As to other uses of the term MOHAWK, the Board observed that these uses (including place names and a U.S. Army aircraft) "appear to be named after the Mohawk tribe," and therefore these uses "do not detract from the association of the name 'Mohawk' with the Mohawk tribe." Third-party applications and registrations for marks containing the word MOHAWK were of "limited probative value" because they do not evidence that the marks are in use and that the public is familiar with them.
As to Applicant White's connection with the Mohawk tribe, the question was this:
"whether a commercial connection has been established between applicant and the Mohawk tribe in light of the facts that applicant is a member of the tribe, the tribe has issued a license and d/b/a certificate to applicant's employer, Native American Trading Associates, in connection with manufacturing tobacco products, and applicant has licensed use of her rights in the MOHAWK mark to Native American Trading Associates."
The Board ruled that "a specific commercial connection between applicant and the Mohawk tribe has not been proven." The license and the d/b/a certificate are not evidence "that the tribe endorses or is a sponsor of the cigarettes applicant intends to sell."
"... we note that the license is general in nature, and simply states that Native American Trading Associates has agreed to the rules and regulations regarding the manufacturing of tobacco products on the Mohawk tribe's reservation. The d/b/a certificate also is general in nature, and states that Native American Trading Associates has requested and been approved to operate a tobacco manufacturing business on the reservation. Neither of these documents, however, is a specific endorsement or sponsorship of Native American Trading Associates' activities, and in turn, the cigarettes applicant intends to sell.
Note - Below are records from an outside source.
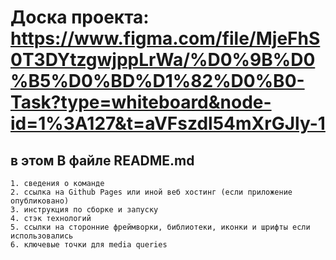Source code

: # Доска проекта: https://www.figma.com/file/MjeFhS0T3DYtzgwjppLrWa/%D0%9B%D0%B5%D0%BD%D1%82%D0%B0-Task?type=whiteboard&node-id=1%3A127&t=aVFszdl54mXrGJly-1 
## в этом В файле README.md
    1. сведения о команде
    2. ссылка на Github Pages или иной веб хостинг (если приложение опубликовано)
    3. инструкция по сборке и запуску
    4. стэк технологий
    5. ссылки на сторонние фреймворки, библиотеки, иконки и шрифты если использовались
    6. ключевые точки для media queries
Thus, we find that these documents do not evidence a specific commercial connection between applicant and the Mohawk tribe."
Nor could the board imply a "specific commercial connection" because "there is no evidence of a long-standing mutual relationship between Native American Trading Associates and the tribe."
Finally, the Board found the evidence "more than sufficient to establish that the Mohawk tribe is well-known among residents in the [New York and Canada] region and visitors to the area. Moreover, "purchasers of cigarettes would be aware of Native American manufacturing and marketing of Native American brand cigarettes, and, given the fame of the name of the Mohawk tribe, would think uniquely of the Mohawk tribe when they see MOHAWK as a mark used on or in connection with cigarettes."
Therefore, the Board affirmed the refusal to register under Section 2(a).